*ENTRIES SHOWN*:
:::::
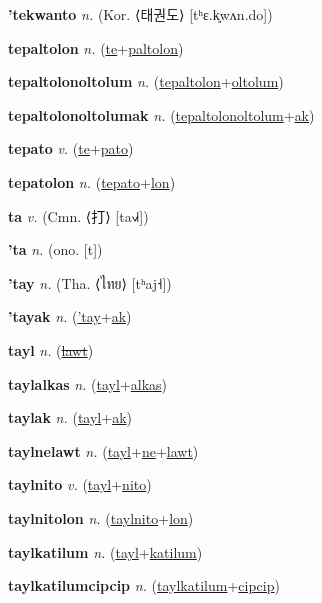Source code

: \textbf{\hypertarget{'tekwanto}{'tekwanto}} \textit{n.} (Kor. ⟨{\korean{}태권도}⟩ [tʰɛ.k͈wʌn.do])


\textbf{\hypertarget{tepaltolon}{tepaltolon}} \textit{n.} (\hyperlink{te}{te}+\allowbreak \hyperlink{paltolon}{paltolon})


\textbf{\hypertarget{tepaltolonoltolum}{tepaltolonoltolum}} \textit{n.} (\hyperlink{tepaltolon}{tepaltolon}+\allowbreak \hyperlink{oltolum}{oltolum})


\textbf{\hypertarget{tepaltolonoltolumak}{tepaltolonoltolumak}} \textit{n.} (\hyperlink{tepaltolonoltolum}{tepaltolonoltolum}+\allowbreak \hyperlink{ak}{ak})


\textbf{\hypertarget{tepato}{tepato}} \textit{v.} (\hyperlink{te}{te}+\allowbreak \hyperlink{pato}{pato})


\textbf{\hypertarget{tepatolon}{tepatolon}} \textit{n.} (\hyperlink{tepato}{tepato}+\allowbreak \hyperlink{lon}{lon})


\textbf{\hypertarget{ta}{ta}} \textit{v.} (Cmn. ⟨{\chinese{}打}⟩ [ta˧˩˧])


\textbf{\hypertarget{'ta}{'ta}} \textit{n.} (ono. [t])


\textbf{\hypertarget{'tay}{'tay}} \textit{n.} (Tha. ⟨{\thai{}ไทย}⟩ [tʰaj˧])


\textbf{\hypertarget{'tayak}{'tayak}} \textit{n.} (\hyperlink{'tay}{'tay}+\allowbreak \hyperlink{ak}{ak})


\textbf{\hypertarget{tayl}{tayl}} \textit{n.} (\hyperlink{lawt}{\sout{lawt}})


\textbf{\hypertarget{taylalkas}{taylalkas}} \textit{n.} (\hyperlink{tayl}{tayl}+\allowbreak \hyperlink{alkas}{alkas})


\textbf{\hypertarget{taylak}{taylak}} \textit{n.} (\hyperlink{tayl}{tayl}+\allowbreak \hyperlink{ak}{ak})


\textbf{\hypertarget{taylnelawt}{taylnelawt}} \textit{n.} (\hyperlink{tayl}{tayl}+\allowbreak \hyperlink{ne}{ne}+\allowbreak \hyperlink{lawt}{lawt})


\textbf{\hypertarget{taylnito}{taylnito}} \textit{v.} (\hyperlink{tayl}{tayl}+\allowbreak \hyperlink{nito}{nito})


\textbf{\hypertarget{taylnitolon}{taylnitolon}} \textit{n.} (\hyperlink{taylnito}{taylnito}+\allowbreak \hyperlink{lon}{lon})


\textbf{\hypertarget{taylkatilum}{taylkatilum}} \textit{n.} (\hyperlink{tayl}{tayl}+\allowbreak \hyperlink{katilum}{katilum})


\textbf{\hypertarget{taylkatilumcipcip}{taylkatilumcipcip}} \textit{n.} (\hyperlink{taylkatilum}{taylkatilum}+\allowbreak \hyperlink{cipcip}{cipcip})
:::::
*ABOUT THIS TASK*:
The whole listing is to be written out exactly; the pictures stay out of the copy.

*EXERCISE ANSWER*:
Source code

: \textbf{\hypertarget{'tekwanto}{'tekwanto}} \textit{n.} (Kor. ⟨{\korean{}태권도}⟩ [tʰɛ.k͈wʌn.do])


\textbf{\hypertarget{tepaltolon}{tepaltolon}} \textit{n.} (\hyperlink{te}{te}+\allowbreak \hyperlink{paltolon}{paltolon})


\textbf{\hypertarget{tepaltolonoltolum}{tepaltolonoltolum}} \textit{n.} (\hyperlink{tepaltolon}{tepaltolon}+\allowbreak \hyperlink{oltolum}{oltolum})


\textbf{\hypertarget{tepaltolonoltolumak}{tepaltolonoltolumak}} \textit{n.} (\hyperlink{tepaltolonoltolum}{tepaltolonoltolum}+\allowbreak \hyperlink{ak}{ak})


\textbf{\hypertarget{tepato}{tepato}} \textit{v.} (\hyperlink{te}{te}+\allowbreak \hyperlink{pato}{pato})


\textbf{\hypertarget{tepatolon}{tepatolon}} \textit{n.} (\hyperlink{tepato}{tepato}+\allowbreak \hyperlink{lon}{lon})


\textbf{\hypertarget{ta}{ta}} \textit{v.} (Cmn. ⟨{\chinese{}打}⟩ [ta˧˩˧])


\textbf{\hypertarget{'ta}{'ta}} \textit{n.} (ono. [t])


\textbf{\hypertarget{'tay}{'tay}} \textit{n.} (Tha. ⟨{\thai{}ไทย}⟩ [tʰaj˧])


\textbf{\hypertarget{'tayak}{'tayak}} \textit{n.} (\hyperlink{'tay}{'tay}+\allowbreak \hyperlink{ak}{ak})


\textbf{\hypertarget{tayl}{tayl}} \textit{n.} (\hyperlink{lawt}{\sout{lawt}})


\textbf{\hypertarget{taylalkas}{taylalkas}} \textit{n.} (\hyperlink{tayl}{tayl}+\allowbreak \hyperlink{alkas}{alkas})


\textbf{\hypertarget{taylak}{taylak}} \textit{n.} (\hyperlink{tayl}{tayl}+\allowbreak \hyperlink{ak}{ak})


\textbf{\hypertarget{taylnelawt}{taylnelawt}} \textit{n.} (\hyperlink{tayl}{tayl}+\allowbreak \hyperlink{ne}{ne}+\allowbreak \hyperlink{lawt}{lawt})


\textbf{\hypertarget{taylnito}{taylnito}} \textit{v.} (\hyperlink{tayl}{tayl}+\allowbreak \hyperlink{nito}{nito})


\textbf{\hypertarget{taylnitolon}{taylnitolon}} \textit{n.} (\hyperlink{taylnito}{taylnito}+\allowbreak \hyperlink{lon}{lon})


\textbf{\hypertarget{taylkatilum}{taylkatilum}} \textit{n.} (\hyperlink{tayl}{tayl}+\allowbreak \hyperlink{katilum}{katilum})


\textbf{\hypertarget{taylkatilumcipcip}{taylkatilumcipcip}} \textit{n.} (\hyperlink{taylkatilum}{taylkatilum}+\allowbreak \hyperlink{cipcip}{cipcip})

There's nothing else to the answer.